In this guide, we'll show you how to set up a load balancer for your Kubernetes cluster on bare metal. We'll use Cloudflare for DNS and load balancing, but you can use any load balancer you want, like Nginx or HAProxy.
## Requirements
* [Cloudflare account](https://dash.cloudflare.com) for DNS and load balancing
* [Kubernetes cluster](/guides/kubernetes-on-bare-metal) deployed on Latitude.sh
## Getting started
To distribute traffic to the applications on your Kubernetes cluster, you first need to expose a service that acts as a load balancer — note that this is different from the load balancer we'll set up for DNS.
For bare metal, [MetalLB](https://metallb.universe.tf/) is a great option. MetalLB is a stable and reliable service for Kubernetes load balancing. Let's get started.
## Install MetalLB
Use Helm to install MetalLB. Refer to MetalLB's [installation guide](https://metallb.universe.tf/installation/#installation-with-helm) for up to date instructions.
An `IPAddressPool` is a range of IP addresses that MetalLB will use to assign IP addresses to the load balancer services.
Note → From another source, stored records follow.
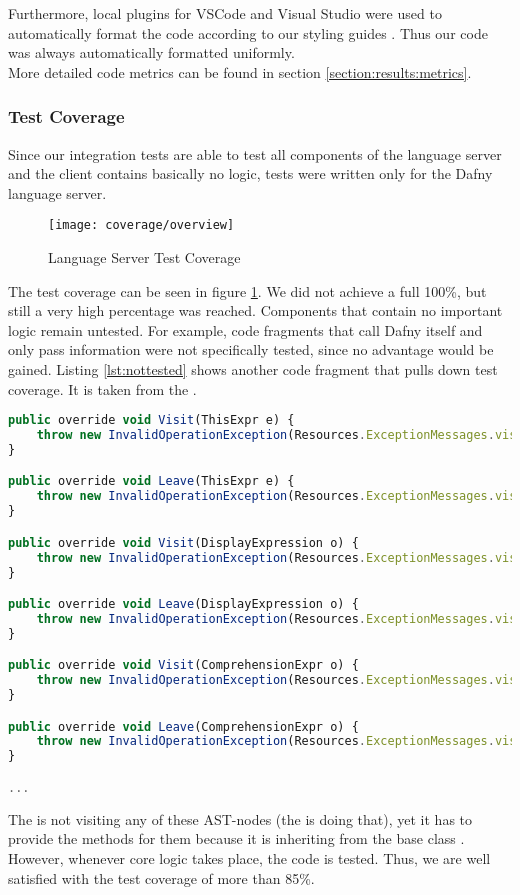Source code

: Furthermore, local plugins for VSCode and Visual Studio were used to automatically
format the code according to our styling guides \cite{dev}.
Thus our code was always automatically formatted uniformly. \\

More detailed code metrics can be found in section \ref{section:results:metrics}.

\pagebreak
\subsubsection{Test Coverage}
Since our integration tests are able to test all components of the language server
and the client contains basically no logic,
tests were written only for the Dafny language server.

\begin{figure}[H]
    \centering
    \texttt{[image: coverage/overview]}
    \caption{Language Server Test Coverage}
    \label{fig:test_coverage}
\end{figure}

The test coverage can be seen in figure \ref{fig:test_coverage}.
We did not achieve a full 100\%, but still a very high percentage was reached.
Components that contain no important logic remain untested.
For example, code fragments that call Dafny itself and only pass information were not specifically tested, since no advantage would be gained.
Listing \ref{lst:nottested} shows another code fragment that pulls down test coverage.
It is taken from the .

\begin{lstlisting}[language=typescript, caption={Untested Code}, captionpos=b, label={lst:nottested}]
public override void Visit(ThisExpr e) {
    throw new InvalidOperationException(Resources.ExceptionMessages.visit_only_declarations);
}

public override void Leave(ThisExpr e) {
    throw new InvalidOperationException(Resources.ExceptionMessages.visit_only_declarations);
}

public override void Visit(DisplayExpression o) {
    throw new InvalidOperationException(Resources.ExceptionMessages.visit_only_declarations);
}

public override void Leave(DisplayExpression o) {
    throw new InvalidOperationException(Resources.ExceptionMessages.visit_only_declarations);
}

public override void Visit(ComprehensionExpr o) {
    throw new InvalidOperationException(Resources.ExceptionMessages.visit_only_declarations);
}

public override void Leave(ComprehensionExpr o) {
    throw new InvalidOperationException(Resources.ExceptionMessages.visit_only_declarations);
}

...
\end{lstlisting}

The  is not visiting any of these AST-nodes (the  is doing that),
yet it has to provide the methods for them because it is inheriting from the base class .
However, whenever core logic takes place, the code is tested.
Thus, we are well satisfied with the test coverage of more than 85\%.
You can use your own server's IP addresses or [get additional IPs](/networking/ips#additional-ips) if you prefer.
The IPAddressPool requires an IP range, but we can also add the IPs of our worker nodes, which isn't the best for a production environment but not a different process from doing with additional IPs.
So let's say our Kubernetes worker nodes IPs are `160.202.129.150`, `160.202.145.233`, and `197.187.133.133`. Make note of these IPs and create a file named `ipaddresspool.yaml` on your local machine.
Each Latitude.sh server has its own /31 VLAN, so we need to create an IPAddressPool for each server. Make sure to replace the IP addresses with the IPs of your worker nodes.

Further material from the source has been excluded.